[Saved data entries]
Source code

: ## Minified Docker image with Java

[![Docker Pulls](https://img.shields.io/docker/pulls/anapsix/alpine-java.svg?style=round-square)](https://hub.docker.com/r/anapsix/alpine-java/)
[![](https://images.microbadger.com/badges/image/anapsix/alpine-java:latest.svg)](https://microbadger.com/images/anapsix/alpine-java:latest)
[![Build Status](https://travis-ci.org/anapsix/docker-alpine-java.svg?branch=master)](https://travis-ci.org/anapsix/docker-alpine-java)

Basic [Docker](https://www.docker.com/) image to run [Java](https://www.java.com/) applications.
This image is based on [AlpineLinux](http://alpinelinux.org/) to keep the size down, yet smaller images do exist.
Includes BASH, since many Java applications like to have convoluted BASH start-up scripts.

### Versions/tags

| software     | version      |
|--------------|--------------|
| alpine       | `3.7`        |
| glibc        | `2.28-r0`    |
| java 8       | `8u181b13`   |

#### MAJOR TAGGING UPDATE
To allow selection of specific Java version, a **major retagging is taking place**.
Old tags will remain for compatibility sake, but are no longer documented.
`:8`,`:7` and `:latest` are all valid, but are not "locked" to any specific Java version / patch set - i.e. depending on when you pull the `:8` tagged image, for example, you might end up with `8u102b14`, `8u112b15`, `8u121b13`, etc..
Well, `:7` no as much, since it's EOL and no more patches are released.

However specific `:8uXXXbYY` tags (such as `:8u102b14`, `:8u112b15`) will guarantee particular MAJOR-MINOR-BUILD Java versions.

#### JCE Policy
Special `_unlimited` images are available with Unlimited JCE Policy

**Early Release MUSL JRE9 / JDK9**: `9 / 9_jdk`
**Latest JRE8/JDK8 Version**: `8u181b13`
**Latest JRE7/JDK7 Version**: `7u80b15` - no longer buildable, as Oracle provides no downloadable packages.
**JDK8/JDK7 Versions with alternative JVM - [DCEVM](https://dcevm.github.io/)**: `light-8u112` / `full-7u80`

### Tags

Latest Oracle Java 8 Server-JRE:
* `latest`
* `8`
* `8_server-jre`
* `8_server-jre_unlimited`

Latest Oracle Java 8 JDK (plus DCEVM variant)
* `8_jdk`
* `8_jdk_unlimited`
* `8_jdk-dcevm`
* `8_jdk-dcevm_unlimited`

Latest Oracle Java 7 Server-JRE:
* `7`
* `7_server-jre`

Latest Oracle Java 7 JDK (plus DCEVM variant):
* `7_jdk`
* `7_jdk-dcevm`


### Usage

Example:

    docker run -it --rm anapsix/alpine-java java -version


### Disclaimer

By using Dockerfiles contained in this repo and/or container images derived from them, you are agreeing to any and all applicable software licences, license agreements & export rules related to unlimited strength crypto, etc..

# WHAT TO WORK ON
Both end lines included, restate word for word the lines above from the line with "Release MUSL JRE9" to the line with "### Disclaimer", and nothing else.

# TASK OUTPUT
**Early Release MUSL JRE9 / JDK9**: `9 / 9_jdk`
**Latest JRE8/JDK8 Version**: `8u181b13`
**Latest JRE7/JDK7 Version**: `7u80b15` - no longer buildable, as Oracle provides no downloadable packages.
**JDK8/JDK7 Versions with alternative JVM - [DCEVM](https://dcevm.github.io/)**: `light-8u112` / `full-7u80`

### Tags

Latest Oracle Java 8 Server-JRE:
* `latest`
* `8`
* `8_server-jre`
* `8_server-jre_unlimited`

Latest Oracle Java 8 JDK (plus DCEVM variant)
* `8_jdk`
* `8_jdk_unlimited`
* `8_jdk-dcevm`
* `8_jdk-dcevm_unlimited`

Latest Oracle Java 7 Server-JRE:
* `7`
* `7_server-jre`

Latest Oracle Java 7 JDK (plus DCEVM variant):
* `7_jdk`
* `7_jdk-dcevm`


### Usage

Example:

    docker run -it --rm anapsix/alpine-java java -version


### Disclaimer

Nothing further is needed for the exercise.